Depuis une trentaine d'années, sous l'impulsion, notamment, de Graham Priest et Richard Sylvan, deux Australiens, on s'est posé la question suivante : pourquoi accepter certaines contradictions dans un système logique serait forcément les accepter toutes ?

Presque toute l'histoire de la logique chez Frege et ses successeurs, au premier rang desquels il y a Russell, s'est en effet efforcé de désamorcer le danger que causent un certain nombre de paradoxes logiques. Il y en a au moins un que tout le monde connaît, et qui suffit d'un point de vue heuristique à mon propos, c'est le paradoxe dit « du menteur », ou paradoxe d'Épiménide, « Je mens », ou sous une forme impersonnelle un énoncé du type (1) (1 est vrai).

Il y en a un autre, déjà exploré par un grand logicien médiéval, Pierre Damien, et qui a l'avantage de se prêter à une lecture plus concrète.

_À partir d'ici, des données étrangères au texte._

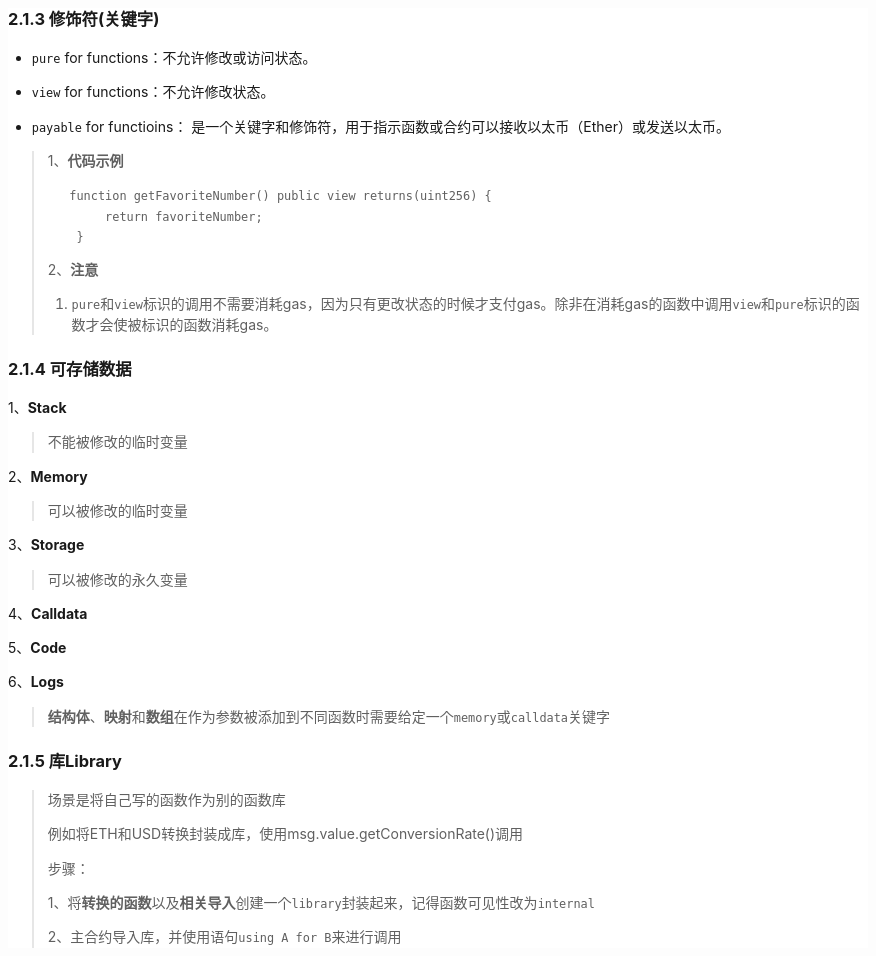 

### 2.1.3 修饰符(关键字)

- `pure` for functions：不允许修改或访问状态。
- `view` for functions：不允许修改状态。

- `payable` for functioins： 是一个关键字和修饰符，用于指示函数或合约可以接收以太币（Ether）或发送以太币。

> 1、**代码示例**
>
> ```solidity
>    function getFavoriteNumber() public view returns(uint256) {
>         return favoriteNumber;
>     } 
> ```
>
> 2、**注意**
>
> 1. `pure`和`view`标识的调用不需要消耗gas，因为只有更改状态的时候才支付gas。除非在消耗gas的函数中调用`view`和`pure`标识的函数才会使被标识的函数消耗gas。



### 2.1.4 可存储数据

1、**Stack**

> 不能被修改的临时变量

2、**Memory**

> 可以被修改的临时变量

3、**Storage**

> 可以被修改的永久变量

4、**Calldata**

5、**Code**

6、**Logs**

> **结构体**、**映射**和**数组**在作为参数被添加到不同函数时需要给定一个`memory`或`calldata`关键字



### 2.1.5 库Library

> 场景是将自己写的函数作为别的函数库
>
> 例如将ETH和USD转换封装成库，使用msg.value.getConversionRate()调用
>
> 步骤：
>
> 1、将**转换的函数**以及**相关导入**创建一个`library`封装起来，记得函数可见性改为`internal`
>
> 2、主合约导入库，并使用语句`using A for B`来进行调用
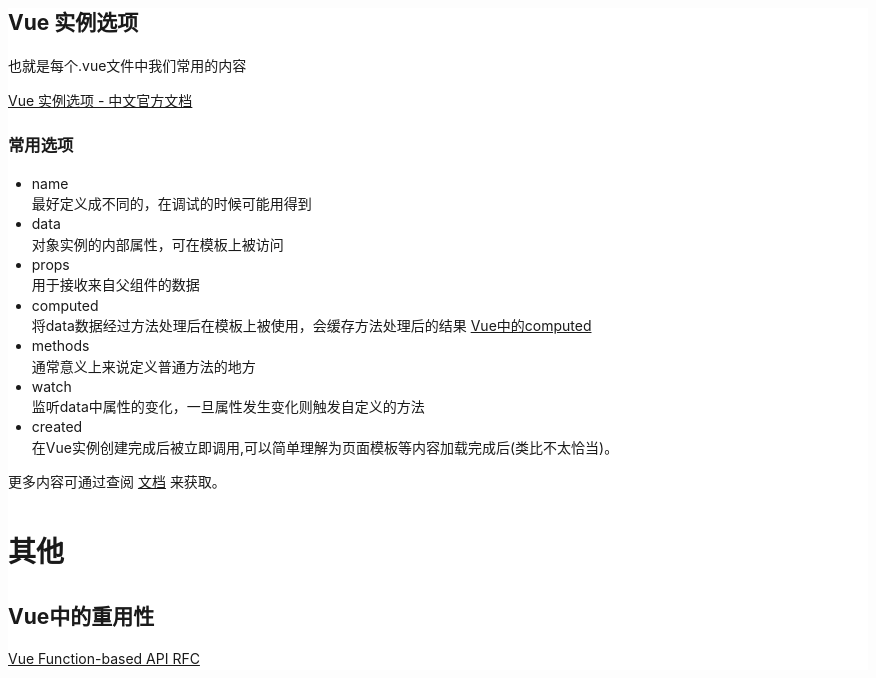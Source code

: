 ## Vue 实例选项
也就是每个.vue文件中我们常用的内容

[Vue 实例选项 - 中文官方文档](https://cn.vuejs.org/v2/api/#%E9%80%89%E9%A1%B9-%E6%95%B0%E6%8D%AE)

### 常用选项
* name  
最好定义成不同的，在调试的时候可能用得到
* data  
对象实例的内部属性，可在模板上被访问
* props  
用于接收来自父组件的数据
* computed  
将data数据经过方法处理后在模板上被使用，会缓存方法处理后的结果 [Vue中的computed](https://segmentfault.com/a/1190000020156646)
* methods  
通常意义上来说定义普通方法的地方
* watch  
监听data中属性的变化，一旦属性发生变化则触发自定义的方法
* created  
在Vue实例创建完成后被立即调用,可以简单理解为页面模板等内容加载完成后(类比不太恰当)。

更多内容可通过查阅 [文档](https://cn.vuejs.org/v2/api/#%E9%80%89%E9%A1%B9-%E6%95%B0%E6%8D%AE) 来获取。

# 其他
## Vue中的重用性
[Vue Function-based API RFC](https://zhuanlan.zhihu.com/p/68477600)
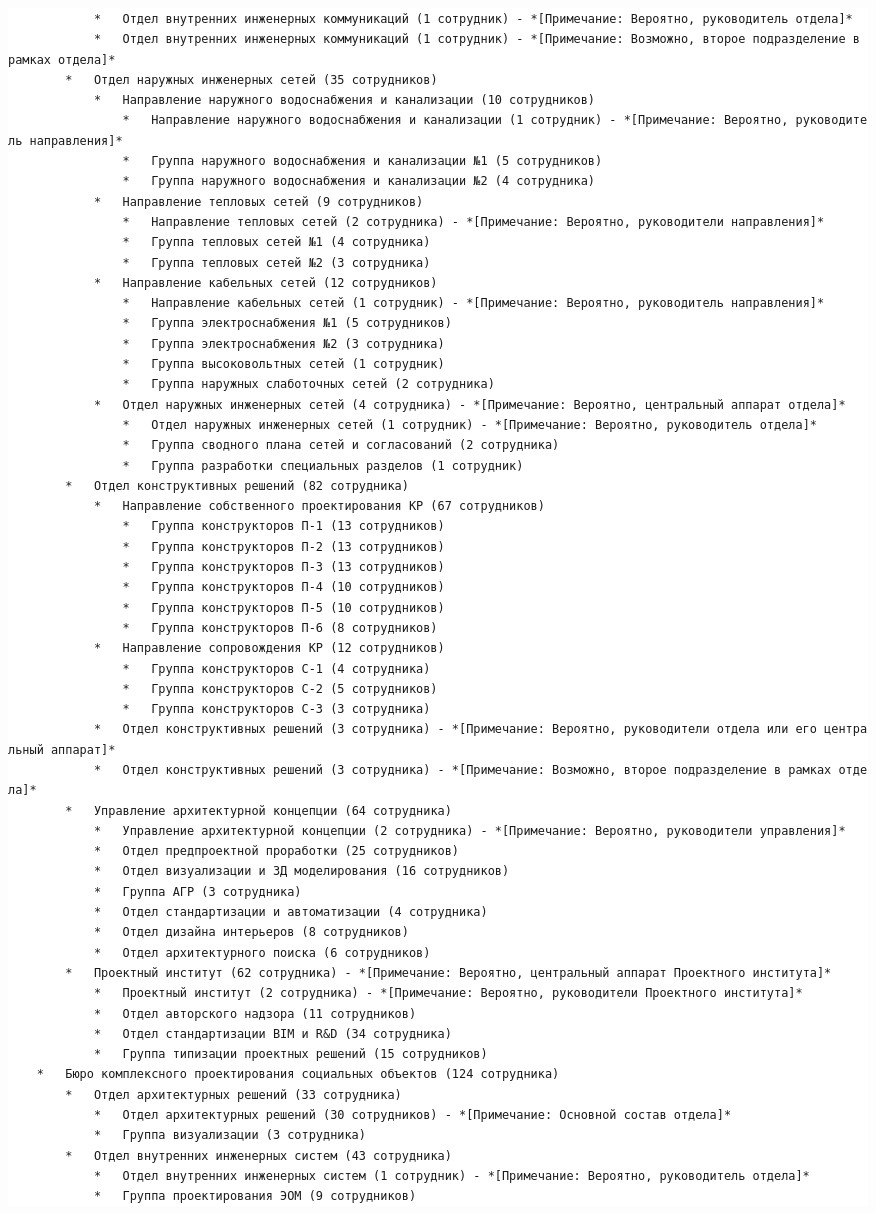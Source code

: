                 *   Отдел внутренних инженерных коммуникаций (1 сотрудник) - *[Примечание: Вероятно, руководитель отдела]*
                *   Отдел внутренних инженерных коммуникаций (1 сотрудник) - *[Примечание: Возможно, второе подразделение в рамках отдела]*
            *   Отдел наружных инженерных сетей (35 сотрудников)
                *   Направление наружного водоснабжения и канализации (10 сотрудников)
                    *   Направление наружного водоснабжения и канализации (1 сотрудник) - *[Примечание: Вероятно, руководитель направления]*
                    *   Группа наружного водоснабжения и канализации №1 (5 сотрудников)
                    *   Группа наружного водоснабжения и канализации №2 (4 сотрудника)
                *   Направление тепловых сетей (9 сотрудников)
                    *   Направление тепловых сетей (2 сотрудника) - *[Примечание: Вероятно, руководители направления]*
                    *   Группа тепловых сетей №1 (4 сотрудника)
                    *   Группа тепловых сетей №2 (3 сотрудника)
                *   Направление кабельных сетей (12 сотрудников)
                    *   Направление кабельных сетей (1 сотрудник) - *[Примечание: Вероятно, руководитель направления]*
                    *   Группа электроснабжения №1 (5 сотрудников)
                    *   Группа электроснабжения №2 (3 сотрудника)
                    *   Группа высоковольтных сетей (1 сотрудник)
                    *   Группа наружных слаботочных сетей (2 сотрудника)
                *   Отдел наружных инженерных сетей (4 сотрудника) - *[Примечание: Вероятно, центральный аппарат отдела]*
                    *   Отдел наружных инженерных сетей (1 сотрудник) - *[Примечание: Вероятно, руководитель отдела]*
                    *   Группа сводного плана сетей и согласований (2 сотрудника)
                    *   Группа разработки специальных разделов (1 сотрудник)
            *   Отдел конструктивных решений (82 сотрудника)
                *   Направление собственного проектирования КР (67 сотрудников)
                    *   Группа конструкторов П-1 (13 сотрудников)
                    *   Группа конструкторов П-2 (13 сотрудников)
                    *   Группа конструкторов П-3 (13 сотрудников)
                    *   Группа конструкторов П-4 (10 сотрудников)
                    *   Группа конструкторов П-5 (10 сотрудников)
                    *   Группа конструкторов П-6 (8 сотрудников)
                *   Направление сопровождения КР (12 сотрудников)
                    *   Группа конструкторов С-1 (4 сотрудника)
                    *   Группа конструкторов С-2 (5 сотрудников)
                    *   Группа конструкторов С-3 (3 сотрудника)
                *   Отдел конструктивных решений (3 сотрудника) - *[Примечание: Вероятно, руководители отдела или его центральный аппарат]*
                *   Отдел конструктивных решений (3 сотрудника) - *[Примечание: Возможно, второе подразделение в рамках отдела]*
            *   Управление архитектурной концепции (64 сотрудника)
                *   Управление архитектурной концепции (2 сотрудника) - *[Примечание: Вероятно, руководители управления]*
                *   Отдел предпроектной проработки (25 сотрудников)
                *   Отдел визуализации и 3Д моделирования (16 сотрудников)
                *   Группа АГР (3 сотрудника)
                *   Отдел стандартизации и автоматизации (4 сотрудника)
                *   Отдел дизайна интерьеров (8 сотрудников)
                *   Отдел архитектурного поиска (6 сотрудников)
            *   Проектный институт (62 сотрудника) - *[Примечание: Вероятно, центральный аппарат Проектного института]*
                *   Проектный институт (2 сотрудника) - *[Примечание: Вероятно, руководители Проектного института]*
                *   Отдел авторского надзора (11 сотрудников)
                *   Отдел стандартизации BIM и R&D (34 сотрудника)
                *   Группа типизации проектных решений (15 сотрудников)
        *   Бюро комплексного проектирования социальных объектов (124 сотрудника)
            *   Отдел архитектурных решений (33 сотрудника)
                *   Отдел архитектурных решений (30 сотрудников) - *[Примечание: Основной состав отдела]*
                *   Группа визуализации (3 сотрудника)
            *   Отдел внутренних инженерных систем (43 сотрудника)
                *   Отдел внутренних инженерных систем (1 сотрудник) - *[Примечание: Вероятно, руководитель отдела]*
                *   Группа проектирования ЭОМ (9 сотрудников)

C'est l'embarrassante question de savoir si, étant donné que Dieu est tout-puissant, il pourrait créer une pierre tellement grosse qu'il ne pourrait pas la soulever. Devant une question de ce genre, il y a plusieurs attitudes possibles. On peut dire qu'il n'y a pas de limite à la toute-puissance divine, sauf la nature même de Dieu, et la logique (ainsi, rappelle Thomas d'Aquin, Dieu ne peut pas faire le mal, en vertu de sa nature ; et, d'autre part, l'impossible logique n'est pas une forme d'impuissance réelle). On peut aussi, ce qui serait plus « cartésien » (je ne crois pas que Descartes connaissait Pierre Damien), dire que nous ne savons pas comment Dieu résoudrait le problème, mais qu'il s'agit là d'une limite de notre entendement, et que nous ne pouvons pas préjuger de ce que peut la volonté divine. Après tout, s'il avait plus d'adieu de faire que deux et deux égale cinq, il en aurait été ainsi. C'est l'idée hautement problématique de libre création des vérités éternelles, au rang desquels il y a les vérités logiques, et qui est une marque de l'infini divin, que nous pouvons penser, mais non comprendre. Il y a enfin une solution proposée par Harry Frankfurt, et qui consiste à dire que non seulement Dieu peut créer une pierre qu'il ne peut pas soulever mais que, en plus, il peut la soulever. Autrement dit, on peut tirer des conséquences du fait qu'il lui soit impossible que quoi que ce soit lui soit impossible.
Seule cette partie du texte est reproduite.